## What to work on
Using the listing that follows, filter out every line lacking the string "Same" and return the rest.

## Exercise data
__________

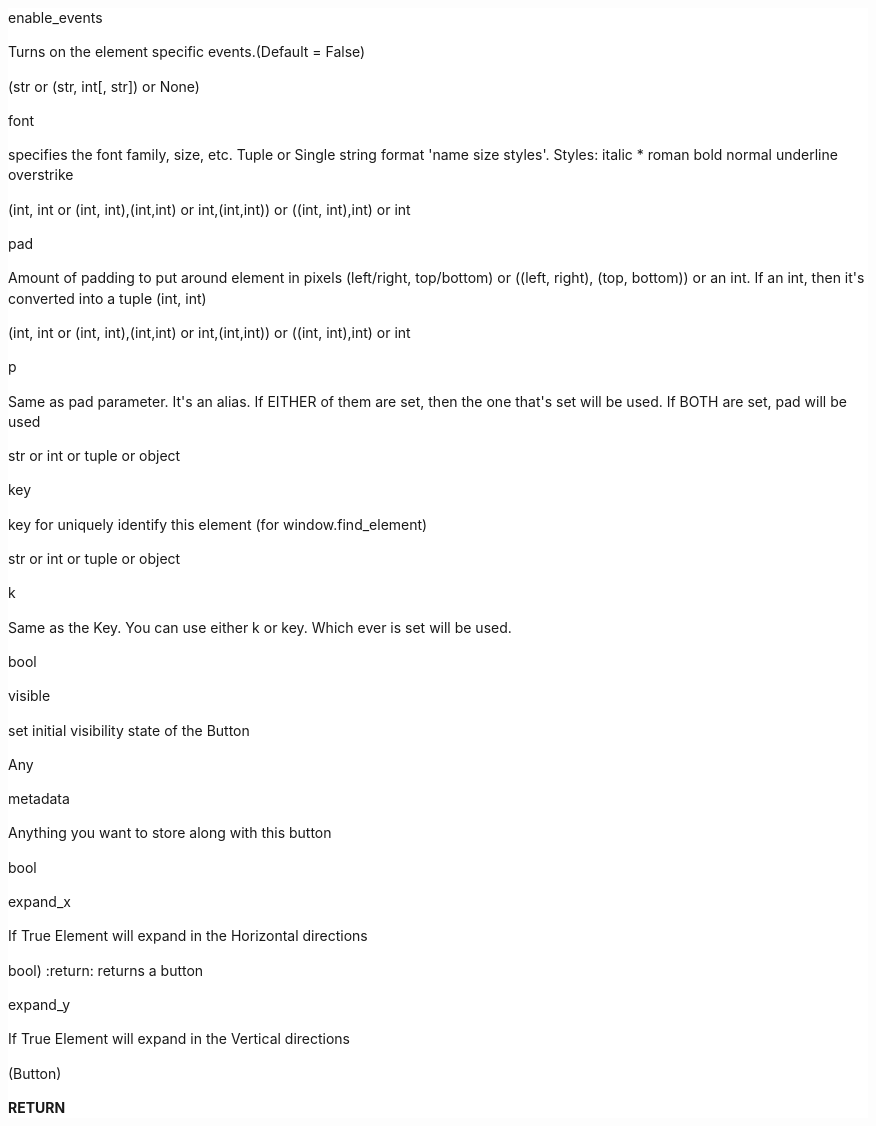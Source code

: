 enable_events

Turns on the element specific events.(Default = False)

(str or (str, int[, str]) or None)

font

specifies the font family, size, etc. Tuple or Single string format 'name size styles'. Styles: italic * roman bold normal underline overstrike

(int, int or (int, int),(int,int) or int,(int,int)) or ((int, int),int) or int

pad

Amount of padding to put around element in pixels (left/right, top/bottom) or ((left, right), (top, bottom)) or an int. If an int, then it's converted into a tuple (int, int)

(int, int or (int, int),(int,int) or int,(int,int)) or ((int, int),int) or int

p

Same as pad parameter. It's an alias. If EITHER of them are set, then the one that's set will be used. If BOTH are set, pad will be used

str or int or tuple or object

key

key for uniquely identify this element (for window.find_element)

str or int or tuple or object

k

Same as the Key. You can use either k or key. Which ever is set will be used.

bool

visible

set initial visibility state of the Button

Any

metadata

Anything you want to store along with this button

bool

expand_x

If True Element will expand in the Horizontal directions

bool) :return: returns a button

expand_y

If True Element will expand in the Vertical directions

(Button)

**RETURN**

__________

## Exercise response
Same as pad parameter. It's an alias. If EITHER of them are set, then the one that's set will be used. If BOTH are set, pad will be used
Same as the Key. You can use either k or key. Which ever is set will be used.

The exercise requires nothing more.